Meanwhile I had to put up with tenants who denied me access to my property for maintenance and who made false allegations about the state of the property to anyone they could complain to.

When Thatcher brought in Assured Shorthold tenancies, the banks offered to lend against them and landlords took to them as there was a need for housing and banks wouldn’t lend directly to millions of people who needed homes. Thirty years on 5 million shorthold tenancies are currently live. Overtaking 4 million social houses.

Of course there are always unscrupulous people (landlords and tenants) but the landlords have to fulfill a bucket load of tasks and the tenant barely any, yet enjoy protections not available to homeowners (When did your personal home receive an annual gas safety check?). The success of the AST led to just 21,000 bailiffs no fault evictions last year, just 1 in 200 a low figure and testament to a hugely successful system.

At least one of those ‘No Fault’ evictions was where my tenant refused to pay a market rent. They tried to have the rent reduced by claiming false dilapidations to both the council, the civil court and the rent tribunal. They denied me access to repair the property. There was no other ground I could use to remove this unscrupulous tenant. But the biggest misunderstanding by the juvenile government is there is currently no eviction ground for selling a property so many use S21.

The suggestion s21 is done for no reason is deranged? Do people do anything for ‘No Reason’ – if you think about it every little thing we do has a reason. From going to the shops, to work to going for a walk. But now they would have you believe a breed of nasty folk have become landlords and suddenly started a new human trait, evicting people for ‘No Reason’ – seriously? This is beyond absurd.

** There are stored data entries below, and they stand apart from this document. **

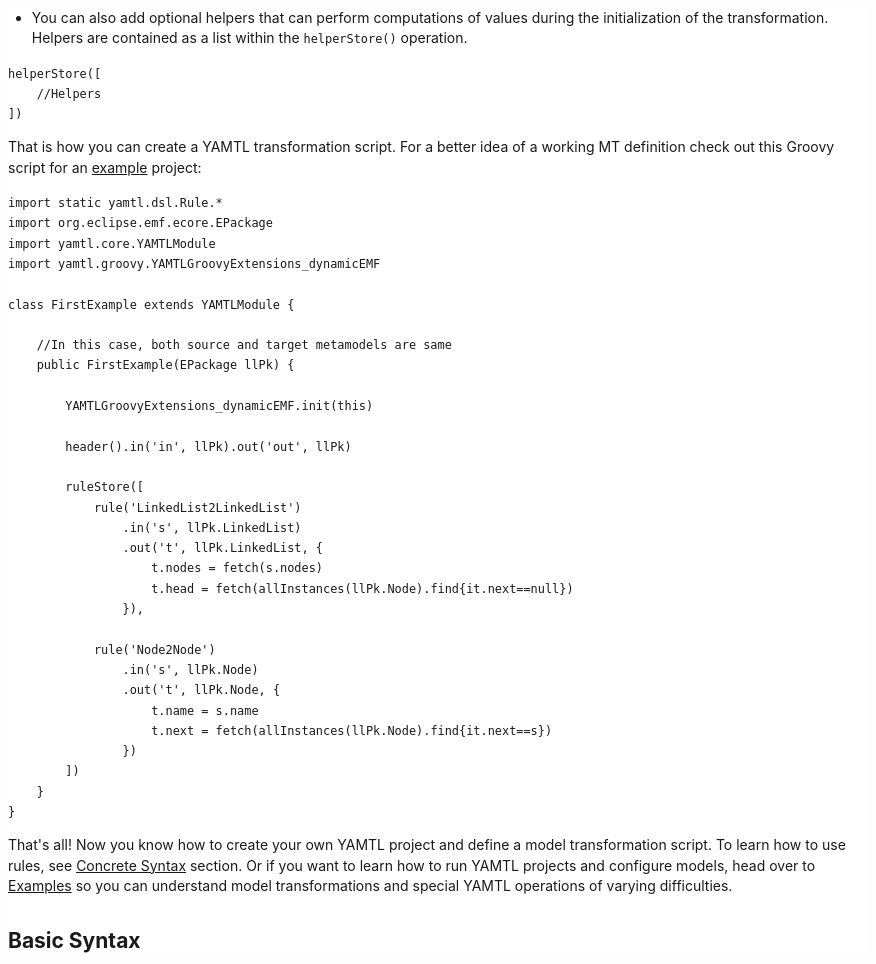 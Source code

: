 * You can also add optional helpers that can perform computations of values during the initialization of the transformation. Helpers are contained as a list within the `helperStore()` operation.

```
helperStore([
    //Helpers
])
```

That is how you can create a YAMTL transformation script. For a better idea of a working MT definition check out this Groovy script for an [example](tutorials/linked-list-reversal-yamtl.md) project:

``` yamtl-groovy
import static yamtl.dsl.Rule.*
import org.eclipse.emf.ecore.EPackage
import yamtl.core.YAMTLModule
import yamtl.groovy.YAMTLGroovyExtensions_dynamicEMF

class FirstExample extends YAMTLModule {
    
    //In this case, both source and target metamodels are same
	public FirstExample(EPackage llPk) {

		YAMTLGroovyExtensions_dynamicEMF.init(this)

		header().in('in', llPk).out('out', llPk)
		
		ruleStore([
			rule('LinkedList2LinkedList')
				.in('s', llPk.LinkedList)
				.out('t', llPk.LinkedList, {
					t.nodes = fetch(s.nodes)
					t.head = fetch(allInstances(llPk.Node).find{it.next==null})
				}),
			
			rule('Node2Node')
				.in('s', llPk.Node)
				.out('t', llPk.Node, {
					t.name = s.name
					t.next = fetch(allInstances(llPk.Node).find{it.next==s})
				})
		])
	}
}
```

That's all! Now you know how to create your own YAMTL project and define a model transformation script. To learn how to use rules, see [Concrete Syntax](#concrete-syntax) section. Or if you want to learn how to run YAMTL projects and configure models, head over to [Examples](#examples) so you can understand model transformations and special YAMTL operations of varying difficulties.



## Basic Syntax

The elephant in the room is, I imagine most of the non fault evictions are because the landlord wants to sell and there was no eviction ground to do this. The courts have for years overruled legal contracts the tenant signed up to where they have to leave after two months notice. They just don’t leave and the courts support them not least through delays and inefficiency.

Why should landlords offer tenancies forever our circumstances change. Having a forever home is called a mortgage. So come on Banks step up – lend to people who need homes instead of taking a huge slice of rents for doing very little and recklessly putting up charges for landlords.

In effect the new Renters’ Rights Bill will change the two months notice to two years, but then what? Do we enter the hopeless court process? All this government is doing by culling landlords is kicking the can two years down the road, when it will become clear many ‘No fault’ evictions were because the landlord wished to sell or because the landlord is unable to accommodate tenants who break the rules and are too difficult to manage.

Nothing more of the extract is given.